>>>>>

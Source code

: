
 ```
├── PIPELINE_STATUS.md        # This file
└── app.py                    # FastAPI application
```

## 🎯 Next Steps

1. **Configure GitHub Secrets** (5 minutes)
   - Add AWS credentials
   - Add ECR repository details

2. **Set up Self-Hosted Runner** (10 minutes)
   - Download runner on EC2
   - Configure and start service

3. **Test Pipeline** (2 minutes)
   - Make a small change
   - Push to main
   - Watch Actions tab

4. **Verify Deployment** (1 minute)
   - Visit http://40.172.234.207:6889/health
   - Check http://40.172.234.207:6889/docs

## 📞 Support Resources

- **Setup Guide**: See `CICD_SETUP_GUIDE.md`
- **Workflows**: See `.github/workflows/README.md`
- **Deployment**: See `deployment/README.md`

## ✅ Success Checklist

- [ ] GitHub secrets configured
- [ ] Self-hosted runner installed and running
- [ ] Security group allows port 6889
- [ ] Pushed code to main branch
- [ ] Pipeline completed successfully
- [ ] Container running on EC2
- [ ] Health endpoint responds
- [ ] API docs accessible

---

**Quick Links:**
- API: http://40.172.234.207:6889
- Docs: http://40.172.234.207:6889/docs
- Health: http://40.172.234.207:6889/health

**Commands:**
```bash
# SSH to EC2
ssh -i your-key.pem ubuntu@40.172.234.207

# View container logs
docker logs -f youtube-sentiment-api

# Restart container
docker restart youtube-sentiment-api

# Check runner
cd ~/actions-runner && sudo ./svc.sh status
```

<<<<<

Restate the whole listing exactly, leaving out nothing.

### Task answer
Source code

:
 ```
├── PIPELINE_STATUS.md        # This file
└── app.py                    # FastAPI application
```

## 🎯 Next Steps

1. **Configure GitHub Secrets** (5 minutes)
   - Add AWS credentials
   - Add ECR repository details

2. **Set up Self-Hosted Runner** (10 minutes)
   - Download runner on EC2
   - Configure and start service

3. **Test Pipeline** (2 minutes)
   - Make a small change
   - Push to main
   - Watch Actions tab

4. **Verify Deployment** (1 minute)
   - Visit http://40.172.234.207:6889/health
   - Check http://40.172.234.207:6889/docs

## 📞 Support Resources

- **Setup Guide**: See `CICD_SETUP_GUIDE.md`
- **Workflows**: See `.github/workflows/README.md`
- **Deployment**: See `deployment/README.md`

## ✅ Success Checklist

- [ ] GitHub secrets configured
- [ ] Self-hosted runner installed and running
- [ ] Security group allows port 6889
- [ ] Pushed code to main branch
- [ ] Pipeline completed successfully
- [ ] Container running on EC2
- [ ] Health endpoint responds
- [ ] API docs accessible

---

**Quick Links:**
- API: http://40.172.234.207:6889
- Docs: http://40.172.234.207:6889/docs
- Health: http://40.172.234.207:6889/health

**Commands:**
```bash
# SSH to EC2
ssh -i your-key.pem ubuntu@40.172.234.207

# View container logs
docker logs -f youtube-sentiment-api

# Restart container
docker restart youtube-sentiment-api

# Check runner
cd ~/actions-runner && sudo ./svc.sh status
```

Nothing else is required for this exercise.